Disclosure of Invention
Aiming at overcoming the defects in the prior art, the invention provides a method for preparing fiber-based hydrogel and testing the performance of the fiber-based hydrogel, which has the advantages of short reaction time and high efficiency.
The purpose of the invention is realized as follows: the preparation method of the fiber-based hydrogel and the performance test method thereof comprise the following steps:
(1) preparing experimental materials;
(2) 2.5 g of cellulose powder was added to 50 mL of 85% concentrated phosphoric acid and mechanically stirred at 0 ℃ until the mixture became a homogeneous, translucent gum;
(3) blowing with nitrogen for 30min, and completely discharging air;
(4) adding 100 mg of APS (as initiator) and 50 mg of MBA (as cross-linking agent) to the cellulose solution, and stirring the mixture sufficiently at 0 ℃ until uniform;
(5) slowly dripping different amounts of monomer AA (dripping off within about 30 min) by using a constant-pressure dropping funnel, continuously stirring for 2 h, transferring the reaction mixture into a glass tube (serving as a micro-reactor) with the diameter of 6 mm, and continuously carrying out polymerization reaction for 24 h at the temperature of 0 ℃;
(6) obtaining cylindrical strip-shaped hydrogel, cutting fresh hydrogel into wafers with the thickness of 2-3 mm, washing away residual raw materials and byproducts by using a large amount of deionized water, and drying in a drying oven at 50 ℃ to constant weight for later use;
(7) performing performance test on the dried hydrogel, and analyzing the results obtained by the test, including SEM analysis, FTIR analysis, conductivity titration determination of carboxyl content, determination of C-g-AA gel swelling behavior in different solvent media and adsorption determination of C-g-AA gel cationic dye;
(8) and carrying out a hydrogel heavy metal ion adsorption test.

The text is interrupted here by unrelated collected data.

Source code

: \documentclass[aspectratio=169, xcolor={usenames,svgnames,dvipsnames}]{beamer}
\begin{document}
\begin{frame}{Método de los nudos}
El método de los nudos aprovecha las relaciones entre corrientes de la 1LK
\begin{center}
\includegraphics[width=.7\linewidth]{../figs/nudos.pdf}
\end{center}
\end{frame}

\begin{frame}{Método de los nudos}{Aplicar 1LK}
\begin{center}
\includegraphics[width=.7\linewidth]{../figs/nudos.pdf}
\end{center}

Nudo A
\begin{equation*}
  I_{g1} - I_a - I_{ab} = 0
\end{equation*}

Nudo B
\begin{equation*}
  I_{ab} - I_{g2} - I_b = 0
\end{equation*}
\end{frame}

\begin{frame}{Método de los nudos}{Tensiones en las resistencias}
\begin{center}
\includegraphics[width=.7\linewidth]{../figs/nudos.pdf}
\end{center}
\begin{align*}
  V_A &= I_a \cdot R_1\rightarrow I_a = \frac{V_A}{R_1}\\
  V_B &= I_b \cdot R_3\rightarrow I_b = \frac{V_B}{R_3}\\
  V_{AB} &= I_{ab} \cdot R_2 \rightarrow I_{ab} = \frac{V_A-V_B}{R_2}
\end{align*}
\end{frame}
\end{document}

As a further improvement of the present invention, the SEM analysis specifically includes:
(1) freeze-drying the C-g-AA hydrogel wafer which is swelled and balanced in advance at-45 ℃ for two days until all water is sublimated;
(2) rapidly freezing the gel wafer in liquid nitrogen, cracking the gel wafer into fragments, and spraying gold on the cracked surfaces;
(3) surface morphology images of fractured samples were recorded by a scanning electron microscope (Quanta 200, FEI Company) with a working voltage of 3 kV and a resolution of 10 nm, and five different positions were selected for each sample for scanning and pictures with repetitive features were selected for analysis.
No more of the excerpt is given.